Christina Patterson 

Alan Johnson offers a glimpse of what politicians could be

Christina Patterson: The former shadow chancellor's touching memoir, This Boy, is a reminder of how far Britain has come – thanks to politics
  
  

Alan Johnson
Alan Johnson poses on the street where he grew up in Notting Hill. 'What you don’t find is a boy thinking that he’d quite like to be prime minister.' Photograph: Richard Saker for the Guardian Photograph: Richard Saker/Guardian

Sometimes, when someone wins a prize, you want to cheer. You might have wanted to cheer twice last week. The reason to cheer – when things were happening in elections which didn't make you want to cheer – was that a very nice, very bright man who also happened to be a politician had proved to the world that he was a very good writer indeed.

In the past week, Alan Johnson has won the Orwell prize and the Ondaatje prize for his memoirabout his childhood, This Boy.

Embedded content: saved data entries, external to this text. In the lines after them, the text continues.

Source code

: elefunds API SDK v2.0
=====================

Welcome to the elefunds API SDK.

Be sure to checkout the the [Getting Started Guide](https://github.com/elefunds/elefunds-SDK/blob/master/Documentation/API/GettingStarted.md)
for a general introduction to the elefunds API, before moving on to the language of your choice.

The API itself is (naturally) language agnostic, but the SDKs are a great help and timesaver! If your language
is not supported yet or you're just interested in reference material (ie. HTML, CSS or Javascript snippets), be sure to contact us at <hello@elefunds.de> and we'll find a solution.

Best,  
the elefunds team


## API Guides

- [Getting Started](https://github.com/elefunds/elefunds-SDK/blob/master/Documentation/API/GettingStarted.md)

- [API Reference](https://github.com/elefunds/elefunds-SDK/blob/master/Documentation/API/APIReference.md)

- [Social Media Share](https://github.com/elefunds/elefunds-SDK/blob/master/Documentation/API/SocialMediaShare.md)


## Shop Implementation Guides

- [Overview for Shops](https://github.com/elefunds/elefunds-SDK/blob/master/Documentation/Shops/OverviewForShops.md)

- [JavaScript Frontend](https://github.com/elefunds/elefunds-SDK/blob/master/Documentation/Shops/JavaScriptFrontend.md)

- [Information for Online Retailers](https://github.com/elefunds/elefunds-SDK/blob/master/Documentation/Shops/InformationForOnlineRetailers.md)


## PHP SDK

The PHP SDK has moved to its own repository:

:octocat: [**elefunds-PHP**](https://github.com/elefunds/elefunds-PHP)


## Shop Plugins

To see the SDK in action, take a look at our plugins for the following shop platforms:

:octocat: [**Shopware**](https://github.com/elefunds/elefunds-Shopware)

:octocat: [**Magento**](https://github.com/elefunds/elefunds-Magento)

The Orwell prize is for books and journalism that "make political writing into an art". The Ondaatje prize is for the book that "best evokes the spirit of a place".

In This Boy, Alan Johnson does both. He makes you smell and see the streets of his Notting Hill childhood. He makes you feel the cold on a winter's night and taste the pie and mash. He also writes in the way that Orwell thought you should write: in language that's clear and true. Writers, said Orwell, should avoid cliches, jargon and "pretentious Latinised style" because "language can corrupt thought".

It's quite hard to imagine Alan Johnson ever using a "pretentious Latinised style". It's certainly hard to imagine him talking about things like "predistribution". This, after all, was the man who said, when he was made shadow chancellor, that he'd have to "pick up a primer of economics for beginners". He didn't mean he wasn't up to the job. Of course the man who had been home secretary was up to the job. When he talked about the "economics primer", he was just being himself: modest, warm and quite keen on something that used to be called a joke.

What you find when you read the book is a boy who falls in love with books, and music, and poetry, even though there was very little of any of it around. You find a boy who didn't think "cost of living" was a slogan, but something that meant you didn't eat.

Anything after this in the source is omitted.